Description of the task => The lines to copy are those holding the string "PRODUCTO" in the entries below.

-=-=-=-=-

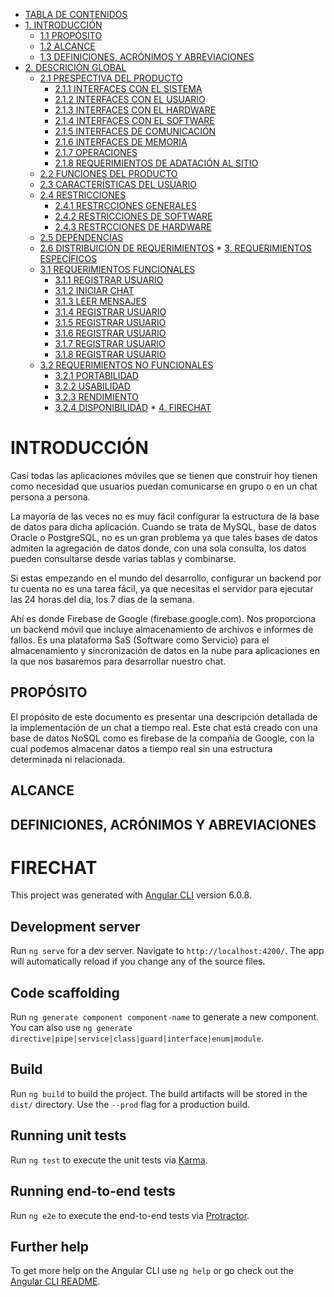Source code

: 

<!--ts-->
   * [TABLA DE CONTENIDOS](#table-of-contents)
   * [1. INTRODUCCIÓN](#INTRODUCCIÓN)
      * [1.1 PROPÓSITO](#PROPÓSITO)
      * [1.2 ALCANCE](#ALCANCE)
      * [1.3 DEFINICIONES, ACRÓNIMOS Y ABREVIACIONES](#DEFINICIONES)
   * [2. DESCRICIÓN GLOBAL](#usage)
      * [2.1 PRESPECTIVA DEL PRODUCTO](#stdin)
        * [2.1.1 INTERFACES CON EL SISTEMA ](#local-files1)
        * [2.1.2 INTERFACES CON EL USUARIO ](#local-files2)
        * [2.1.3 INTERFACES CON EL HARDWARE ](#local-files3)
        * [2.1.4 INTERFACES CON EL SOFTWARE](#local-files4)
        * [2.1.5 INTERFACES DE COMUNICACIÓN](#local-files5)
        * [2.1.6 INTERFACES DE MEMORIA](#local-files6)
        * [2.1.7 OPERACIONES](#local-files7)
        * [2.1.8 REQUERIMIENTOS DE ADATACIÓN AL SITIO](#local-files8)
      * [2.2 FUNCIONES DEL PRODUCTO](#stdin2)
      * [2.3 CARACTERÍSTICAS DEL USUARIO](#stdin3)
      * [2.4 RESTRICCIONES](#stdin4)
        * [2.4.1 RESTRCCIONES GENERALES ](#local-files9)
        * [2.4.2 RESTRICCIONES DE SOFTWARE ](#local-files10)
        * [2.4.3 RESTRCCIONES DE HARDWARE ](#local-files11)
      * [2.5 DEPENDENCIAS](#DEPENDENCIAS)
      * [2.6 DISTRIBUICIÓN DE REQUERIMIENTOS](#stdin6)
    * [3. REQUERIMIENTOS ESPECÍFICOS](#REQUERIMIENTOS)
      * [3.1 REQUERIMIENTOS FUNCIONALES](#)
        * [3.1.1 REGISTRAR USUARIO](#)
        * [3.1.2 INICIAR CHAT](#)
        * [3.1.3 LEER MENSAJES](#)
        * [3.1.4 REGISTRAR USUARIO](#)
        * [3.1.5 REGISTRAR USUARIO](#)
        * [3.1.6 REGISTRAR USUARIO](#)
        * [3.1.7 REGISTRAR USUARIO](#)
        * [3.1.8 REGISTRAR USUARIO](#)
      * [3.2 REQUERIMIENTOS NO FUNCIONALES](#)
        * [3.2.1 PORTABILIDAD](#PORTABILIDAD)
        * [3.2.2 USABILIDAD](#USABILIDAD)
        * [3.2.3 RENDIMIENTO](#RENDIMIENTO)
        * [3.2.4 DISPONIBILIDAD](#DISPONIBILIDAD)
    * [4. FIRECHAT](#FIRECHAT)
<!--te-->

INTRODUCCIÓN
===============

Casi todas las aplicaciones móviles que se tienen que construir hoy tienen como necesidad que usuarios puedan comunicarse en grupo o en un chat persona a persona. 

La mayoría de las veces no es muy fácil configurar la estructura de la base de datos para dicha aplicación. Cuando se trata de MySQL, base de datos Oracle o PostgreSQL, no es un gran problema ya que tales bases de datos admiten la agregación de datos donde, con una sola consulta, los datos pueden consultarse desde varias tablas y combinarse. 

Si estas empezando en el mundo del desarrollo, configurar un backend por tu cuenta no es una tarea fácil, ya que necesitas el servidor para ejecutar las 24 horas del día, los 7 días de la semana.  

Ahí es donde Firebase de Google (firebase.google.com). Nos proporciona un backend móvil que incluye almacenamiento de archivos e informes de fallos.  Es una plataforma SaS (Software como Servicio) para el almacenamiento y sincronización de datos en la nube para aplicaciones en la que nos basaremos para desarrollar nuestro chat.

PROPÓSITO
----------
El propósito de este documento es presentar una descripción detallada de la implementación de un chat a tiempo real. Este chat está creado con una base de datos NoSQL como es firebase de la compañía de Google, con la cual podemos almacenar datos a tiempo real sin una estructura determinada ni relacionada. 

ALCANCE
--------

DEFINICIONES, ACRÓNIMOS Y ABREVIACIONES
---------------------------------------


# FIRECHAT

This project was generated with [Angular CLI](https://github.com/angular/angular-cli) version 6.0.8.

## Development server

Run `ng serve` for a dev server. Navigate to `http://localhost:4200/`. The app will automatically reload if you change any of the source files.

## Code scaffolding

Run `ng generate component component-name` to generate a new component. You can also use `ng generate directive|pipe|service|class|guard|interface|enum|module`.

## Build

Run `ng build` to build the project. The build artifacts will be stored in the `dist/` directory. Use the `--prod` flag for a production build.

## Running unit tests

Run `ng test` to execute the unit tests via [Karma](https://karma-runner.github.io).

## Running end-to-end tests

Run `ng e2e` to execute the end-to-end tests via [Protractor](http://www.protractortest.org/).

## Further help

To get more help on the Angular CLI use `ng help` or go check out the [Angular CLI README](https://github.com/angular/angular-cli/blob/master/README.md).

-=-=-=-=-

Exercise output =>
      * [2.1 PRESPECTIVA DEL PRODUCTO](#stdin)
      * [2.2 FUNCIONES DEL PRODUCTO](#stdin2)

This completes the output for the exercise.